• Mali : Méfiance de l’Afrique sur l’intervention militaire occidentale

    Mali : Méfiance de l’Afrique sur l’intervention militaire occidentale

    L’intervention contre les groupes terroristes est présentée comme un soulagement pour la population malienne. Mais, en Afrique, tout le monde ne se fie pas à l’ancienne puissance coloniale.

    Tony Busselen

    Mali : Méfiance de l’Afrique sur l’intervention militaire occidentale

    C’est surtout chez les voisins algériens qu’on est très mécontent de l’intervention française au Mali. L’approche algérienne, la semaine dernière, de la prise d’otages sur le site gazier d’In Aménas est critiquée çà et là dans la presse européenne.

    Dimanche 20 janvier, le quotidien algérien El Watan reprenait dans les détails une analyse du journal américain Foreign Policy (FP), pour défendre cette façon de faire. FP fait remarquer que, déjà en 2011, l’Algérie avait prévenu que les bombardements de l’Otan en Libye allaient mener à l’effondrement de l’État libyen et que d’importantes quantités d’armes allaient tomber aux mains des terroristes qui ne tarderaient pas à déstabiliser la région. L’Algérie s’inquiétait également, l’an dernier, qu’une approche militaire de la situation dans le Nord du Mali comportait un risque énorme de voir le conflit dégénérer et mener vraisemblablement à des attentats terroristes islamistes en Algérie. « De ce fait, dit la même source, la communauté internationale est indirectement responsable de ce qui s’est passé là-bas (sur ce site gazier, NdlR) et elle est mal placée pour dire à l’Algérie comment elle aurait dû réagir. »

    Les journaux algériens sont très critiques à l’égard de la France. Le 6 janvier, par exemple, Le Quotidien d’Oran y allait d’un article au vitriol sous le titre « L’Etat de guerre ». Le journal constate qu’une intervention française suit l’autre : « La Côte d’Ivoire, puis la Libye et maintenant le Mali… sans parler en outre du plan visant à intervenir en Syrie. » « C’est inquiétant. Car cet État est venu à deux reprises déjà, en Libye et aujourd’hui au Mali, avec ses armes aux frontières de l’Algérie et des pays de l’Afrique du Nord. Chaque Algérien, chaque Nord-Africain se fait du souci du fait qu’il est confronté à un Etat de guerre de l’autre côté de la Méditerranée. »
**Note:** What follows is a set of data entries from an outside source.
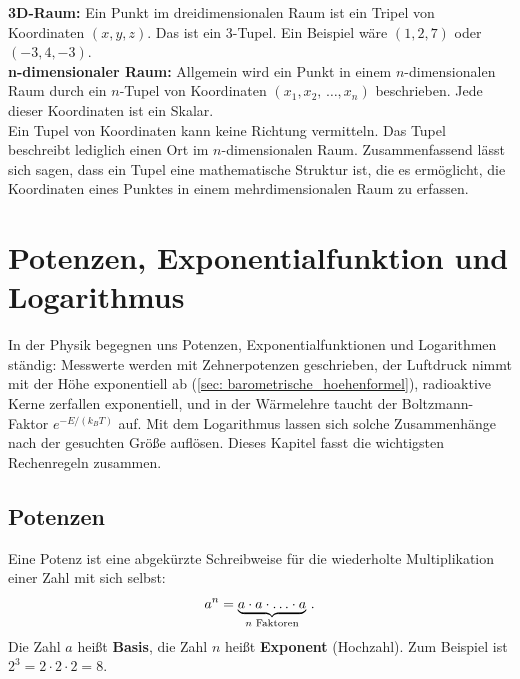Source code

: \noindent\textbf{3D-Raum:} Ein Punkt im dreidimensionalen Raum ist ein Tripel von Koordinaten $(x,y,z)$. Das ist ein $3$-Tupel. Ein Beispiel wäre $(1,2,7)$ oder $(-3,4,-3)$.\\

\noindent\textbf{n-dimensionaler Raum:} Allgemein wird ein Punkt in einem $n$-dimensionalen Raum durch ein $n$-Tupel von Koordinaten $(x_1, x_2, \,\ldots, x_n)$ beschrieben. Jede dieser Koordinaten ist ein Skalar.\\

Ein Tupel von Koordinaten kann keine Richtung vermitteln. Das Tupel beschreibt lediglich einen Ort im $n$-dimensionalen Raum. Zusammenfassend lässt sich sagen, dass ein Tupel eine mathematische Struktur ist, die es ermöglicht, die Koordinaten eines Punktes in einem mehrdimensionalen Raum zu erfassen.

\newpage
\chapter{Potenzen, Exponentialfunktion und Logarithmus}\label{chap: Potenzen_Exp_Log}
In der Physik begegnen uns Potenzen, Exponentialfunktionen und Logarithmen ständig: Messwerte werden mit Zehnerpotenzen geschrieben, der Luftdruck nimmt mit der Höhe exponentiell ab (\cref{sec: barometrische_hoehenformel}), radioaktive Kerne zerfallen exponentiell, und in der Wärmelehre taucht der Boltzmann-Faktor $e^{-E/(k_B T)}$ auf. Mit dem Logarithmus lassen sich solche Zusammenhänge nach der gesuchten Größe auflösen. Dieses Kapitel fasst die wichtigsten Rechenregeln zusammen.

\section{Potenzen}\label{sec: Potenzen}
Eine Potenz ist eine abgekürzte Schreibweise für die wiederholte Multiplikation einer Zahl mit sich selbst:
\begin{equation}
    a^n = \underbrace{a \cdot a \cdot \ldots \cdot a}_{n \text{ Faktoren}} \mDot
\end{equation}
Die Zahl $a$ heißt \textbf{Basis}, die Zahl $n$ heißt \textbf{Exponent} (Hochzahl). Zum Beispiel ist $2^3 = 2 \cdot 2 \cdot 2 = 8$.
    Déstabiliser l’Algérie pour contrôler tout le Sahel

    Le commentateur algérien Laid Seraghni met en garde : « Cette crise n’est qu’un pas sur la route vers l’Algérie, dont le flanc sud est déjà entouré par l’armée française. Cette armée est déjà active en Libye, en Côte d’Ivoire, au Niger, en Mauritanie, au Tchad et au Mali. » Dans la région, l’Algérie est sans aucun doute l’État le plus fort, tant économiquement que militairement, sans parler de la taille. La révolution algérienne de 1957 a empêché qu’un État touareg indépendant et séparé tombe sous contrôle de la puissance coloniale. L’Algérie a également refusé des bases militaires françaises sur son territoire. Et, enfin, elle a aussi refusé d’accéder à la zone monétaire du franc CFA (Communauté financière africaine) dirigée par la France. Via cette zone monétaire, Paris détermine entièrement la politique monétaire de la plupart des pays ouest-africains.
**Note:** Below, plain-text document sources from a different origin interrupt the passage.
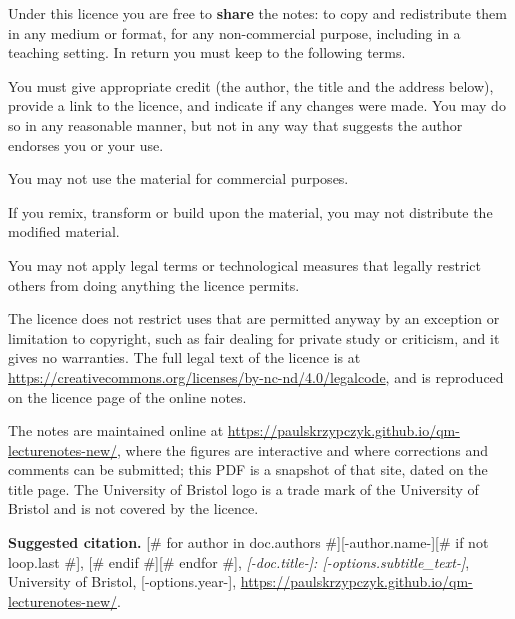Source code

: \documentclass[11pt,oneside,openany]{book}
\theoremstyle{blacknumbox}
\let\qmtextbf\textbf
\renewcommand{\textbf}[1]{\qmtextbf{\textcolor{maincolor}{#1}}}
\begin{document}
\medskip\noindent Under this licence you are free to \textbf{share} the notes: to copy and redistribute them in any medium or format, for any non-commercial purpose, including in a teaching setting. In return you must keep to the following terms.
\begin{description}[leftmargin=4.3cm, style=sameline]
  \item[Attribution] You must give appropriate credit (the author, the title and the address below), provide a link to the licence, and indicate if any changes were made. You may do so in any reasonable manner, but not in any way that suggests the author endorses you or your use.
  \item[NonCommercial] You may not use the material for commercial purposes.
  \item[NoDerivatives] If you remix, transform or build upon the material, you may not distribute the modified material.
  \item[No further restrictions] You may not apply legal terms or technological measures that legally restrict others from doing anything the licence permits.
\end{description}
\noindent The licence does not restrict uses that are permitted anyway by an exception or limitation to copyright, such as fair dealing for private study or criticism, and it gives no warranties. The full legal text of the licence is at \url{https://creativecommons.org/licenses/by-nc-nd/4.0/legalcode}, and is reproduced on the licence page of the online notes.

\medskip\noindent The notes are maintained online at \url{https://paulskrzypczyk.github.io/qm-lecturenotes-new/}, where the figures are interactive and where corrections and comments can be submitted; this PDF is a snapshot of that site, dated on the title page. The University of Bristol logo is a trade mark of the University of Bristol and is not covered by the licence.

\medskip\noindent\textbf{Suggested citation.} [# for author in doc.authors #][-author.name-][# if not loop.last #], [# endif #][# endfor #], \emph{[-doc.title-]: [-options.subtitle_text-]}, University of Bristol, [-options.year-], \url{https://paulskrzypczyk.github.io/qm-lecturenotes-new/}.
\end{document}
    Le contrôle du Sahel signifie non seulement le contrôle de l’uranium, de l’or et du pétrole du sous-sol. C’est aussi une condition pour concrétiser les projets des multinationales françaises et allemandes de l’énergie qui, en 2050, entendent tirer de l’énergie solaire du Sahel jusqu’à 25 % de la consommation d’électricité en Europe. « Contrôler le Sahel n’est possible qu’en déstabilisant l’Algérie », affirme Seraghni. A ce propos, il fustige le double jeu de la France à l’égard des extrémistes après la chute du régime Kadhafi : « Le rôle de la France dans l’armement des terroristes du Sahel a été mis en lumière par Le Temps d’Algérie du 11 septembre 2011. Les services de renseignement français organisent le commerce des missiles libyens : un lot de 20 000 Sam-7 russes ou de Stingers américains est tombé aux mains d’Al Qaïda au Maghreb islamique (AQMI). »

    Les pays du SADC

    La SADC (South African Development Community) est la plus forte alliance économique et militaire du continent africain. D’importants pays économiquement émergents comme l’Afrique du Sud, l’Angola, le Mozambique… en sont membres. Ainsi que la République démocratique du Congo et le Zimbabwe. Au cours des dernières décennies du siècle dernier, ces pays ont bâti une forte tradition de lutte contre l’apartheid, l’oppression et la terreur soutenue par la CIA.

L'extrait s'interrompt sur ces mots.